2017 Conference Reflections: Indi McCasey

Last year's Conference for Community Arts Education in the Bay Area brought together staff, students, administrators, funders, policymakers, and stakeholders representing over 400 organizations from 40 states, Canada, and South Korea. Each year, the Guild is humbled by the amount of expertise, inspiration, enthusiasm, and joy that our delegates bring to the Conference experience. As a way to highlight those delegate voices, we are sharing a series of 2017 Conference Reflections.

Below, Indi McCasey, a creative educator and community catalyst in Oakland, CA, shares his thoughts on social justice at the Guild Conference and the rumblings of a movement.

As someone born and raised in the Bay Area, having the 2017 Conference for Community Arts Education in San Francisco this year felt like a homecoming. Since attending the 2017 Conference planning meeting at the Mission Cultural Center, I’ve been excited to show off the brilliance of local creative educators, artists, and activists of all ages. At the same time, it seemed like San Francisco could serve as a catalyst for difficult conversations given the hotbed of issues surrounding efforts to continue cultural legacies and sustain creative communities in the face of gentrification and displacement.

When Hasan Davis described himself as a “hope dealer” in the opening plenary and challenged the audience by asking us if our work in community arts is more “hospice or hope?”, I knew that this conference would not shy away from issues of social justice. His bold statement that he became a lawyer in order to better understand the system and that “we need to take control of those environments to do the work of justice” made me think about my own interest in better understanding school systems in order to move the climate and culture of schools to one that centers students and their families rather than criminalizes them. Hasan made me wonder if my work in arts education was trying to simply ease the suffering of those who are most vulnerable, our young people and elders, with fun arts experiences or whether my work supports the use of art and creativity as tools to collaboratively envision a more just future?

This question reverberated again with Robyne Walker Murphy’s session, aptly named Are You Ready to Be Radical?, when she referenced a quote from filmmaker Ava DuVernay: “I believe that art is seeing a world that doesn’t exist yet.” In Robyne’s session she spoke of the importance of “narrative shifting” and we discussed the example of challenging the notion of “at-risk”. While this term is often applied as a euphemism for Black and Brown youth whose families endure socially sanctioned poverty, we wondered if there were also behaviors that affluent, white youth might be “at-risk” of developing that could keep them from growing into self-reflective, compassionate people?

And I saw manifestations of a narrative shift around our work at this year’s conference.

I saw it in the grappling around the language and methodologies of the emerging field of Creative Youth Development.

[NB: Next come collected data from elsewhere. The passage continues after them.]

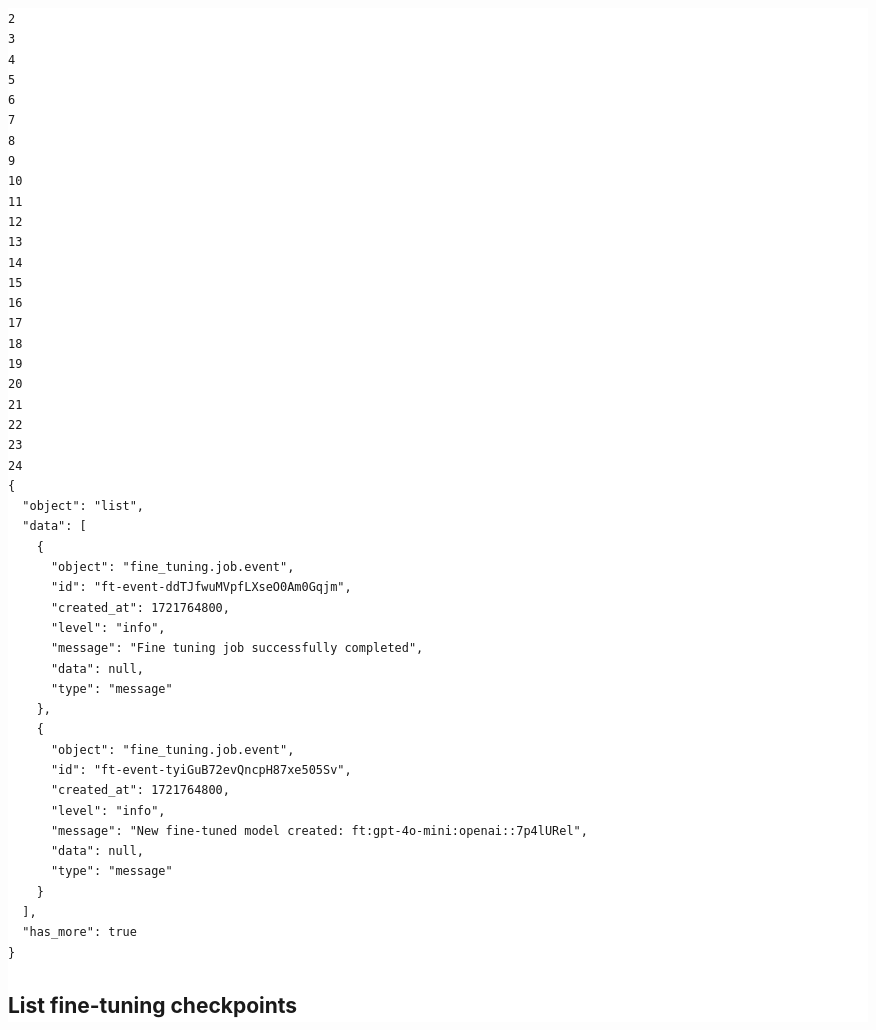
 ```
2
3
4
5
6
7
8
9
10
11
12
13
14
15
16
17
18
19
20
21
22
23
24
{
  "object": "list",
  "data": [
    {
      "object": "fine_tuning.job.event",
      "id": "ft-event-ddTJfwuMVpfLXseO0Am0Gqjm",
      "created_at": 1721764800,
      "level": "info",
      "message": "Fine tuning job successfully completed",
      "data": null,
      "type": "message"
    },
    {
      "object": "fine_tuning.job.event",
      "id": "ft-event-tyiGuB72evQncpH87xe505Sv",
      "created_at": 1721764800,
      "level": "info",
      "message": "New fine-tuned model created: ft:gpt-4o-mini:openai::7p4lURel",
      "data": null,
      "type": "message"
    }
  ],
  "has_more": true
}
```

List fine-tuning checkpoints
----------------------------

I saw it in the recognition of Lara Davis’ leadership in the arts and her unwavering commitment to racial justice.

I saw it in the forum between Hasan Davis and James Horton, the first time I had seen James share his wealth of knowledge on the conference stage after years of working magic behind the scenes.

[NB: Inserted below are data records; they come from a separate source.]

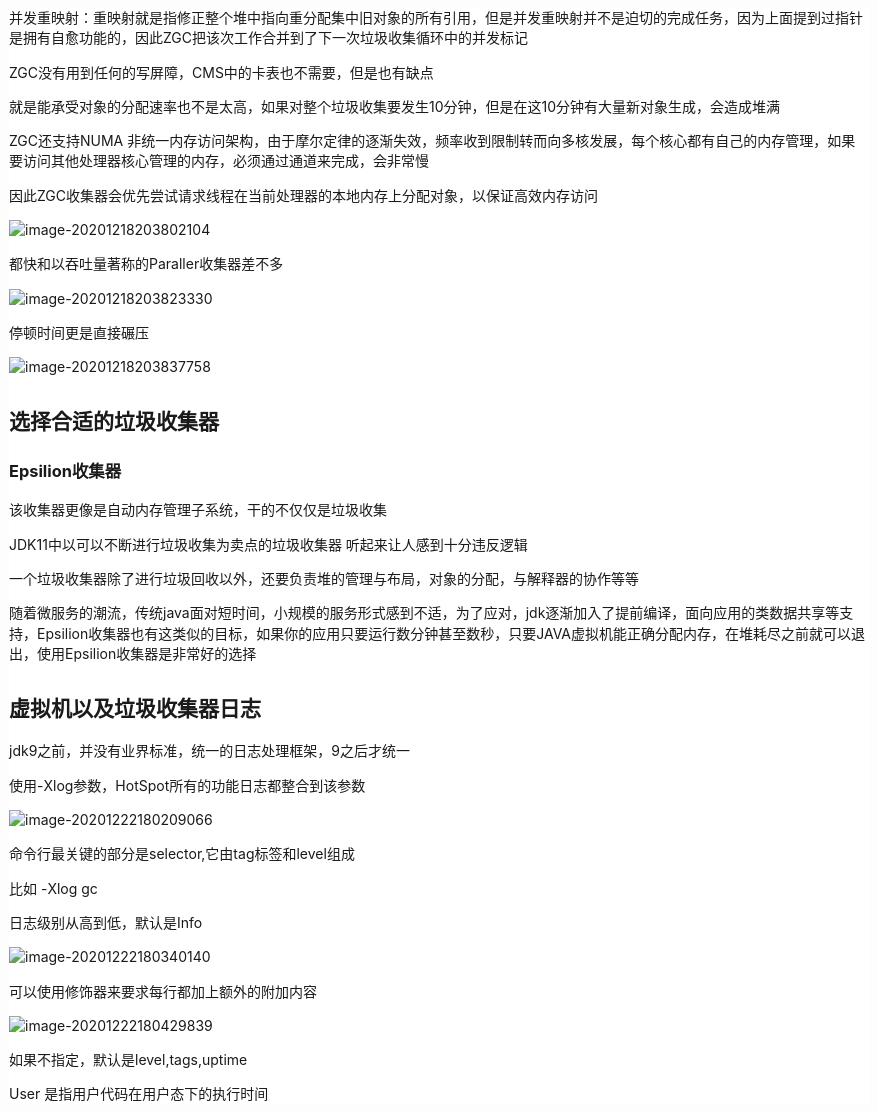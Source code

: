 并发重映射：重映射就是指修正整个堆中指向重分配集中旧对象的所有引用，但是并发重映射并不是迫切的完成任务，因为上面提到过指针是拥有自愈功能的，因此ZGC把该次工作合并到了下一次垃圾收集循环中的并发标记

ZGC没有用到任何的写屏障，CMS中的卡表也不需要，但是也有缺点

就是能承受对象的分配速率也不是太高，如果对整个垃圾收集要发生10分钟，但是在这10分钟有大量新对象生成，会造成堆满

ZGC还支持NUMA 非统一内存访问架构，由于摩尔定律的逐渐失效，频率收到限制转而向多核发展，每个核心都有自己的内存管理，如果要访问其他处理器核心管理的内存，必须通过通道来完成，会非常慢

因此ZGC收集器会优先尝试请求线程在当前处理器的本地内存上分配对象，以保证高效内存访问

![image-20201218203802104](https://sober-feng.oss-cn-shanghai.aliyuncs.com/learning/pictures/image-20201218203802104.png)

都快和以吞吐量著称的Paraller收集器差不多

![image-20201218203823330](https://sober-feng.oss-cn-shanghai.aliyuncs.com/learning/pictures/image-20201218203823330.png)

停顿时间更是直接碾压

![image-20201218203837758](https://sober-feng.oss-cn-shanghai.aliyuncs.com/learning/pictures/image-20201218203837758.png)

## 选择合适的垃圾收集器

### Epsilion收集器

该收集器更像是自动内存管理子系统，干的不仅仅是垃圾收集

JDK11中以可以不断进行垃圾收集为卖点的垃圾收集器 听起来让人感到十分违反逻辑

一个垃圾收集器除了进行垃圾回收以外，还要负责堆的管理与布局，对象的分配，与解释器的协作等等

随着微服务的潮流，传统java面对短时间，小规模的服务形式感到不适，为了应对，jdk逐渐加入了提前编译，面向应用的类数据共享等支持，Epsilion收集器也有这类似的目标，如果你的应用只要运行数分钟甚至数秒，只要JAVA虚拟机能正确分配内存，在堆耗尽之前就可以退出，使用Epsilion收集器是非常好的选择

## 虚拟机以及垃圾收集器日志

jdk9之前，并没有业界标准，统一的日志处理框架，9之后才统一

使用-Xlog参数，HotSpot所有的功能日志都整合到该参数

![image-20201222180209066](https://sober-feng.oss-cn-shanghai.aliyuncs.com/learning/pictures/image-20201222180209066.png)

命令行最关键的部分是selector,它由tag标签和level组成

比如 -Xlog gc

日志级别从高到低，默认是Info

![image-20201222180340140](https://sober-feng.oss-cn-shanghai.aliyuncs.com/learning/pictures/image-20201222180340140.png)

可以使用修饰器来要求每行都加上额外的附加内容

![image-20201222180429839](https://sober-feng.oss-cn-shanghai.aliyuncs.com/learning/pictures/image-20201222180429839.png)

如果不指定，默认是level,tags,uptime

User 是指用户代码在用户态下的执行时间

I felt this shift in the day-long Racial Equity Institute at Destiny Arts Center in Oakland. A multi-racial group of 60 community arts practitioners came together and spend time in affinity groups that mirrored the recently formed Guild Networks: the ALANNA (African, Latinx, Asian, Arab and Native American) Network and the White Co-Conspirator Network. Both networks strive to support the leadership of people of color and the building of racial literacy to work collectively towards social change and racial justice within our field. While the facilitators learned a lot in the process, we were also grateful for the opportunity to spend the afternoon using theater, movement, and small group conversations to engage around issues of equity, challenging power dynamics, and white privilege.

I especially felt this movement in the riveting performance at the Saturday morning awards breakfast by emerging artists ages 13-24 from Destiny Arts Center in Oakland, Mosaic in Detroit, and Raw Art Works in Lynn, MA. Like many in the audience, I felt tears in my eyes during the collaborative performance of “All Good People” with the lyric "We can't hold our breath forever when our brothers (and sisters) cannot breathe."

As an ambassador of the Guild, I feel shaken and awakened by all of these moments. They communicate the rumblings of a movement. It’s a movement that resists the fear that permeates our current national conversation, by calling for a future that involves a more collaborative, intergenerational approach to leadership. It’s a movement shaped by those most vulnerable in our society including young people and elders of color, artists and educators, and newcomers to this country. It’s a movement that honors the legacies of those who came before us while also acknowledging their harmful mistakes. I see the potential for the Guild to convene all of us to learn together so that we may be better prepared to listen, to grow, and to hope.